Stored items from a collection
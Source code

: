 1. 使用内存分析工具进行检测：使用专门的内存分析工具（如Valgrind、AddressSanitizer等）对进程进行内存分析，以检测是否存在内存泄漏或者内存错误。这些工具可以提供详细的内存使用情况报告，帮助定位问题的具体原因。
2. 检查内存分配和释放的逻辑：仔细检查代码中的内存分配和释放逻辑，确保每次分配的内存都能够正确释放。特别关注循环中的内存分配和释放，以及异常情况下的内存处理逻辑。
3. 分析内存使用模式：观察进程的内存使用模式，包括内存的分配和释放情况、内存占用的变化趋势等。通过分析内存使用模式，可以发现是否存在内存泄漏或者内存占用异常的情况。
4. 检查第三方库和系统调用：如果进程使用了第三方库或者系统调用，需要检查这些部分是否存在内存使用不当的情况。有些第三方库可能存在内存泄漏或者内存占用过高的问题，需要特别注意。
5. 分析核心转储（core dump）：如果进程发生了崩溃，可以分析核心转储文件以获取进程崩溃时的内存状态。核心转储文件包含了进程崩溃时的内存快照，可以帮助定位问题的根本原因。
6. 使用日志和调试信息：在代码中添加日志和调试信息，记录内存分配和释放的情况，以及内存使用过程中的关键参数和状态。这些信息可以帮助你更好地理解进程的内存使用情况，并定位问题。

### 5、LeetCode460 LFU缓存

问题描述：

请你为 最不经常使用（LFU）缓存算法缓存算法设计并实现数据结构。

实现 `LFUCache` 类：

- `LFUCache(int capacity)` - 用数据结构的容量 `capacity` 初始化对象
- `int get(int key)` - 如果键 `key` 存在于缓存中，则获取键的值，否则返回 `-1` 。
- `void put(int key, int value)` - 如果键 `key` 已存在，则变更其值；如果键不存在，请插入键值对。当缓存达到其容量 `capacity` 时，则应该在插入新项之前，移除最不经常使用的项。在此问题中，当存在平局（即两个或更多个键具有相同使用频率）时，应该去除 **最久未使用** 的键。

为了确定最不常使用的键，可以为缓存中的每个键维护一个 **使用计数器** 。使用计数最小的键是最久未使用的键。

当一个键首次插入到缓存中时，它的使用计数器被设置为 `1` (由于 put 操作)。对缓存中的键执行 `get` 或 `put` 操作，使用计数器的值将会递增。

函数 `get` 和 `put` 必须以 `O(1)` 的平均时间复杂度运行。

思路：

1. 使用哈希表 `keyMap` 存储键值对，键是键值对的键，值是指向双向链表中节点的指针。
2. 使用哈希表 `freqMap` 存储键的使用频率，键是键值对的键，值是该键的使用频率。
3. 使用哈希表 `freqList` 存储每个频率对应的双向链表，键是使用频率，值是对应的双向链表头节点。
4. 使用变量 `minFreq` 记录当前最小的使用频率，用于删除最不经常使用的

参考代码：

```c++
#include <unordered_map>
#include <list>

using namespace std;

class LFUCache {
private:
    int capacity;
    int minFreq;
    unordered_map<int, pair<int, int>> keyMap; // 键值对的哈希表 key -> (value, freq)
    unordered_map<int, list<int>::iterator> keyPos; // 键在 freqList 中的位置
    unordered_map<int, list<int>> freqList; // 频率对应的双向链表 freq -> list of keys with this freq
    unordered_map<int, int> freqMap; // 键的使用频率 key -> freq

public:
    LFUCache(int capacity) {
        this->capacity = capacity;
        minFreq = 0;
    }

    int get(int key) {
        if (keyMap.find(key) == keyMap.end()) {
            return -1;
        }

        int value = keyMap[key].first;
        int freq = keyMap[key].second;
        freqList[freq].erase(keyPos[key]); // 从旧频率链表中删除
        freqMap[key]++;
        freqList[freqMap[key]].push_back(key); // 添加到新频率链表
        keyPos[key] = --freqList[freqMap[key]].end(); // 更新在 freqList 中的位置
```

---

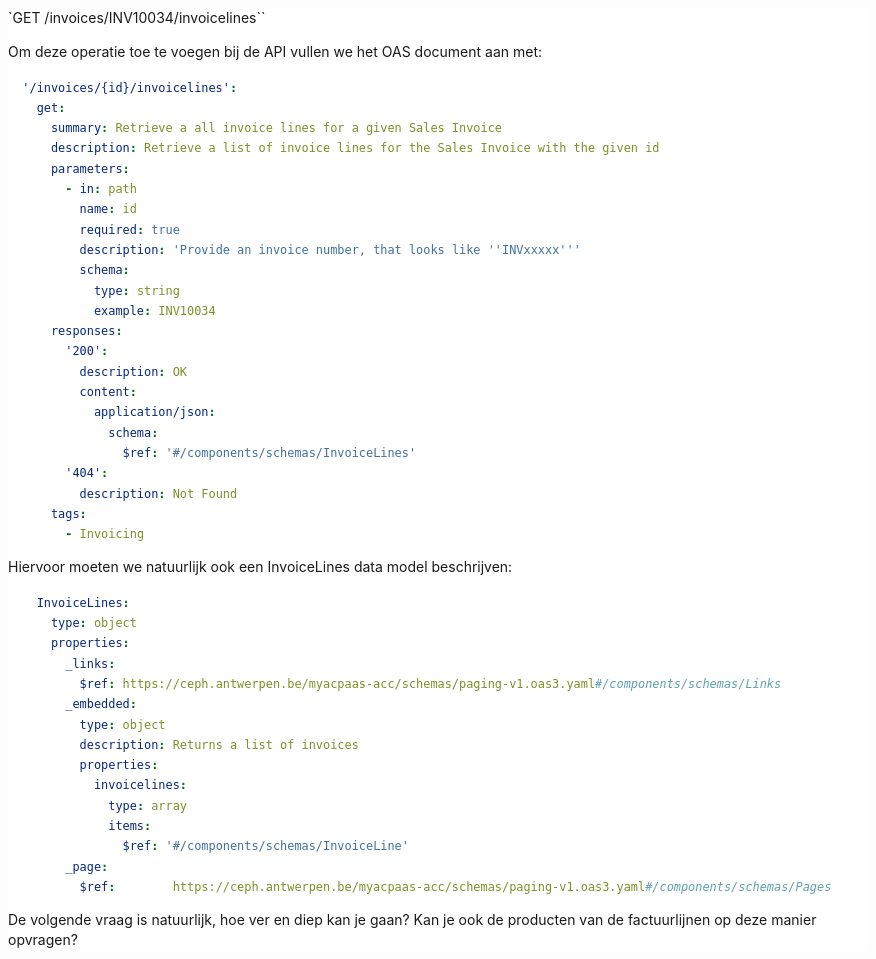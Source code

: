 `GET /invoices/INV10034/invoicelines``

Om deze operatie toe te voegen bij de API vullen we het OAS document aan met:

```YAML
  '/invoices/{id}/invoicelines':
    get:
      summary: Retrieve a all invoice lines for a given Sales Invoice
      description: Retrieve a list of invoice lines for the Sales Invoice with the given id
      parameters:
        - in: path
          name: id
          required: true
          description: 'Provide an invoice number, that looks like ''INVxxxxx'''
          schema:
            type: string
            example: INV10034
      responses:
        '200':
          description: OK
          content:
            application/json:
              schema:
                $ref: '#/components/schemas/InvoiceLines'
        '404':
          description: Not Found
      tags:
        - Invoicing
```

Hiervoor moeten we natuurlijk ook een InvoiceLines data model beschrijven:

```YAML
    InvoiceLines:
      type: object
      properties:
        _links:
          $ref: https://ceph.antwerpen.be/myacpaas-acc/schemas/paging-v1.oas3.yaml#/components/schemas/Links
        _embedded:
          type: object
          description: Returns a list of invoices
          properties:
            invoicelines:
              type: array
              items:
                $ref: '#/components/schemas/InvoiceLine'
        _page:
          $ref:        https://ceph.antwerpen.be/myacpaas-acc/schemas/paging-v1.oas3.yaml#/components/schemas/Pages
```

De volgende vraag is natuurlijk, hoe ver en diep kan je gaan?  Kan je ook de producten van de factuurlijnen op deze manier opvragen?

Work instructions |
What lines above contain the word "deze"? Please copy each one.

Response box |
Om deze operatie toe te voegen bij de API vullen we het OAS document aan met:
De volgende vraag is natuurlijk, hoe ver en diep kan je gaan?  Kan je ook de producten van de factuurlijnen op deze manier opvragen?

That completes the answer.